Endiorass Kingley

Personal information
- Born: 12 June 2002 (age 24)

Sport
- Sport: Athletics
- Event: Triple jump

Achievements and titles
- Personal bests: Triple jump: 16.85 m (Maribor, 2025) NR

= Endiorass Kingley =

Austrian triple jumper (born 2002)

Endiorass Kingley (born 12 June 2002) is an Austrian triple jumper. A multiple-time national champion, in 2025 he became the Austrian national record holder at the event.

==Biography==
He is a member of TGW Zehnkampf Union. He finished fourth at the 2021 World Athletics U20 Championships in Nairobi, Kenya. He also placed fourth at the 2021 European Athletics U20 Championships in Tallinn.

He placed ninth at the 2025 European Athletics Indoor Championships in Apeldoorn, with a distance of 16.25 metres.

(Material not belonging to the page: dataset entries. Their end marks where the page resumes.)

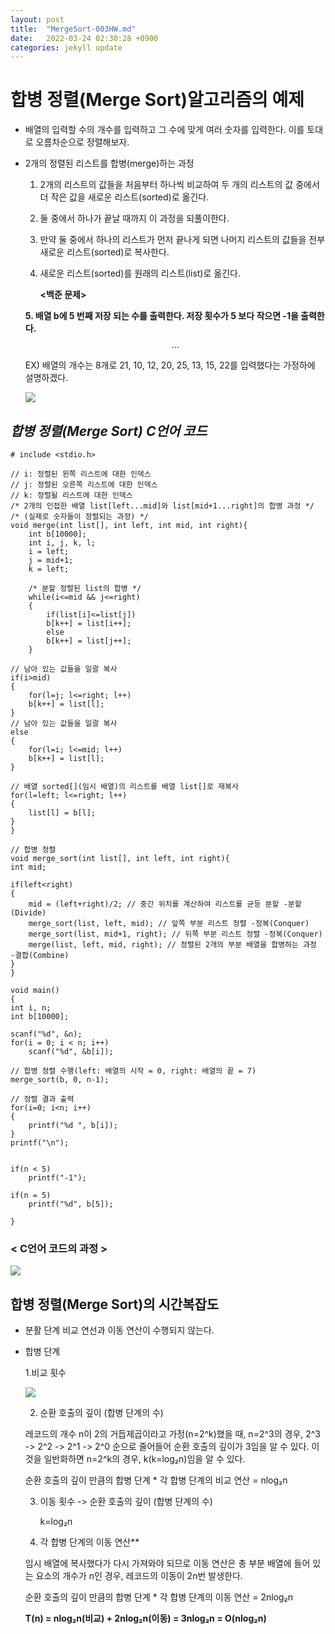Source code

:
```yaml
---
layout: post
title:  "MergeSort-003HW.md"
date:   2022-03-24 02:30:28 +0900
categories: jekyll update
---
```

# 합병 정렬(Merge Sort)알고리즘의 예제

* 배열의 입력할 수의 개수를 입력하고 그 수에 맞게 여러 숫자를 입력한다. 이를 토대로 오름차순으로 정렬해보자.
* 2개의 정렬된 리스트를 합병(merge)하는 과정
    
    1. 2개의 리스트의 값들을 처음부터 하나씩 비교하여 두 개의 리스트의 값 중에서 더 작은 값을 새로운 리스트(sorted)로 옮긴다.
    2. 둘 중에서 하나가 끝날 때까지 이 과정을 되풀이한다.
    3. 만약 둘 중에서 하나의 리스트가 먼저 끝나게 되면 나머지 리스트의 값들을 전부 새로운 리스트(sorted)로 복사한다.
    4. 새로운 리스트(sorted)를 원래의 리스트(list)로 옮긴다.
    
       **<백준 문제>**

    **5. 배열 b에 5 번째 저장 되는 수를 출력한다. 저장 횟수가 5 보다 작으면 -1을 출력한다.**
    $$\dots$$

    EX) 배열의 개수는 8개로 21, 10, 12, 20, 25, 13, 15, 22를 입력했다는 가정하에 설명하겠다.

    ![](https://gmlwjd9405.github.io/images/algorithm-merge-sort/merge-sort.png)

## *합병 정렬(Merge Sort) C언어 코드*
    
    # include <stdio.h>

    // i: 정렬된 왼쪽 리스트에 대한 인덱스
    // j: 정렬된 오른쪽 리스트에 대한 인덱스
    // k: 정렬될 리스트에 대한 인덱스
    /* 2개의 인접한 배열 list[left...mid]와 list[mid+1...right]의 합병 과정 */
    /* (실제로 숫자들이 정렬되는 과정) */
    void merge(int list[], int left, int mid, int right){
        int b[10000];
        int i, j, k, l;
        i = left;
        j = mid+1;
        k = left;

        /* 분할 정렬된 list의 합병 */
        while(i<=mid && j<=right)
        {
            if(list[i]<=list[j])
            b[k++] = list[i++];
            else
            b[k++] = list[j++];
        }

    // 남아 있는 값들을 일괄 복사
    if(i>mid)
    {
        for(l=j; l<=right; l++)
        b[k++] = list[l];
    }
    // 남아 있는 값들을 일괄 복사
    else
    {
        for(l=i; l<=mid; l++)
        b[k++] = list[l];
    }

    // 배열 sorted[](임시 배열)의 리스트를 배열 list[]로 재복사
    for(l=left; l<=right; l++)
    {
        list[l] = b[l];
    }
    }

    // 합병 정렬
    void merge_sort(int list[], int left, int right){
    int mid;

    if(left<right)
    {
        mid = (left+right)/2; // 중간 위치를 계산하여 리스트를 균등 분할 -분할(Divide)
        merge_sort(list, left, mid); // 앞쪽 부분 리스트 정렬 -정복(Conquer)
        merge_sort(list, mid+1, right); // 뒤쪽 부분 리스트 정렬 -정복(Conquer)
        merge(list, left, mid, right); // 정렬된 2개의 부분 배열을 합병하는 과정 -결합(Combine)
    }
    }

    void main()
    {
    int i, n;
    int b[10000];
  
    scanf("%d", &n);
    for(i = 0; i < n; i++)
        scanf("%d", &b[i]);

    // 합병 정렬 수행(left: 배열의 시작 = 0, right: 배열의 끝 = 7)
    merge_sort(b, 0, n-1);

    // 정렬 결과 출력
    for(i=0; i<n; i++)
    {
        printf("%d ", b[i]);
    }
    printf("\n");
  

    if(n < 5)
        printf("-1");
        
    if(n = 5)
        printf("%d", b[5]);
        
    }


### \< C언어 코드의 과정 \>

![](https://gmlwjd9405.github.io/images/algorithm-merge-sort/merge-sort-ccode.png)

## 합병 정렬(Merge Sort)의 시간복잡도

* 분활 단계
    비교 연선과 이동 연산이 수행되지 않는다.

* 합병 단계

    1.비교 횟수

    ![](https://gmlwjd9405.github.io/images/algorithm-merge-sort/sort-time-complexity-etc.png)

    2. 순환 호출의 깊이 (합병 단계의 수)

    레코드의 개수 n이 2의 거듭제곱이라고 가정(n=2^k)했을 때, n=2^3의 경우, 2^3 -> 2^2 -> 2^1 -> 2^0 순으로 줄어들어 순환 호출의 깊이가 3임을 알 수 있다. 이것을 일반화하면 n=2^k의 경우, k(k=log₂n)임을 알 수 있다.


    순환 호출의 깊이 만큼의 합병 단계 * 각 합병 단계의 비교 연산 = nlog₂n

    3. 이동 횟수 -> 순환 호출의 깊이 (합병 단계의 수)

        k=log₂n

    4. 각 합병 단계의 이동 연산**
    
    임시 배열에 복사했다가 다시 가져와야 되므로 이동 연산은 총 부분 배열에 들어 있는 요소의 개수가 n인 경우, 레코드의 이동이 2n번 발생한다.

    순환 호출의 깊이 만큼의 합병 단계 * 각 합병 단계의 이동 연산 = 2nlog₂n

    **T(n) = nlog₂n(비교) + 2nlog₂n(이동) = 3nlog₂n = O(nlog₂n)**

He won competing for Austria at the 2025 European Athletics Team Championships Second Division in Maribor in June 2025, with a jump of 16.85 metres, setting a new national record, breaking Alfred Stummer's 37-year-old previous Austrian record 16.57 metres. He was entered for his Diamond League debut in Monaco at the 2025 Herculis, placing sixth with a jump of 16.61 metres. He placed sixth at the Diamond League Final in Zurich on 28 August. In September 2025, he was a finalist at the 2025 World Championships in Tokyo, Japan, placing ninth overall and equalling his national record during the championships.

Kingsley won the long jump title at the Austrian Indoor Athletics Championships with a jump of 7.20 metres. He also won the triple jump at the championships with a distance of 14.83 metres. In August 2026, he competed in the triple jump at the 2026 European Athletics Championships in Birmingham, England, placing sixth overall.

==Personal life==
He is based in Linz and is 1.98 metres tall. He is of Nigerian descent.